[gcc r16-836] aarch64: Match unpredicated shift patterns for ADR, SRA and ADDHNB instructions

Dhruv Chawla via Gcc-cvs Fri, 23 May 2025 01:04:47 -0700

https://gcc.gnu.org/g:7e0149fdb01b595949a3a6add478b3eed9acf478


commit r16-836-g7e0149fdb01b595949a3a6add478b3eed9acf478
Author: Dhruv Chawla <dhr...@nvidia.com>
Date:   Fri May 9 01:47:45 2025 -0700

    aarch64: Match unpredicated shift patterns for ADR, SRA and ADDHNB 
instructions
    
    This patch modifies the shift expander to immediately lower constant
    shifts without unspec.
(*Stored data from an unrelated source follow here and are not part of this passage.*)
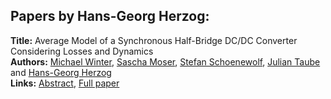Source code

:<h2>Papers by Hans-Georg Herzog:</h2>
<p>
<b>Title:</b> Average Model of a Synchronous Half-Bridge DC/DC Converter Considering Losses and Dynamics<br />
<b>Authors:</b> <a href="../authors/author_334.html">Michael Winter</a>, <a href="../authors/author_204.html">Sascha Moser</a>, <a href="../authors/author_274.html">Stefan Schoenewolf</a>, <a href="../authors/author_300.html">Julian Taube</a> and <a href="../authors/author_134.html">Hans-Georg Herzog</a><br />
<b>Links:</b> <a href="../abstracts/abstract_51.pdf">Abstract</a>, <a href="../submissions/ecp15118479_WinterMoserSchoenewolfTaubeHerzog.pdf">Full paper</a>
</p>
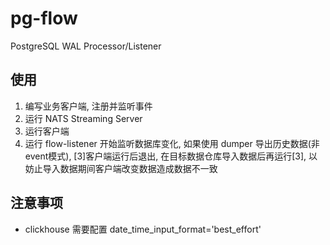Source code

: # pg-flow
PostgreSQL WAL Processor/Listener

## 使用
1. 编写业务客户端, 注册并监听事件
2. 运行 NATS Streaming Server
3. 运行客户端
4. 运行 flow-listener 开始监听数据库变化, 如果使用 dumper 导出历史数据(非event模式), [3]客户端运行后退出, 在目标数据仓库导入数据后再运行[3], 以妨止导入数据期间客户端改变数据造成数据不一致


## 注意事项
- clickhouse 需要配置 date_time_input_format='best_effort'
It also modifies the ADR, SRA and ADDHNB patterns
    to match the lowered forms of the shifts, as the predicate register is
    not required for these instructions.
    
    Bootstrapped and regtested on aarch64-linux-gnu.
    
    Signed-off-by: Dhruv Chawla <dhr...@nvidia.com>
    Co-authored-by: Richard Sandiford <richard.sandif...@arm.com>
    
    gcc/ChangeLog:
    
            * config/aarch64/aarch64-sve.md (@aarch64_adr<mode>_shift):
            Match lowered form of ashift.
            (*aarch64_adr<mode>_shift): Likewise.
            (*aarch64_adr_shift_sxtw): Likewise.
            (*aarch64_adr_shift_uxtw): Likewise.
            (<ASHIFT:optab><mode>3): Check amount instead of operands[2] in
            aarch64_sve_<lr>shift_operand.
            (v<optab><mode>3): Generate unpredicated shifts for constant
            operands.
            (@aarch64_pred_<optab><mode>): Convert to a define_expand.
            (*aarch64_pred_<optab><mode>): Create define_insn_and_split pattern
            from @aarch64_pred_<optab><mode>.
            (*post_ra_v_ashl<mode>3): Rename to ...
            (aarch64_vashl<mode>3_const): ... this and remove reload 
requirement.
            (*post_ra_v_<optab><mode>3): Rename to ...
            (aarch64_v<optab><mode>3_const): ... this and remove reload
            requirement.
            * config/aarch64/aarch64-sve2.md
            (@aarch64_sve_add_<sve_int_op><mode>): Match lowered form of
            SHIFTRT.
            (*aarch64_sve2_sra<mode>): Likewise.
            (*bitmask_shift_plus<mode>): Match lowered form of lshiftrt.

Diff:
---
 gcc/config/aarch64/aarch64-sve.md  | 119 +++++++++++++++++++------------------
 gcc/config/aarch64/aarch64-sve2.md |  46 +++++---------
 2 files changed, 75 insertions(+), 90 deletions(-)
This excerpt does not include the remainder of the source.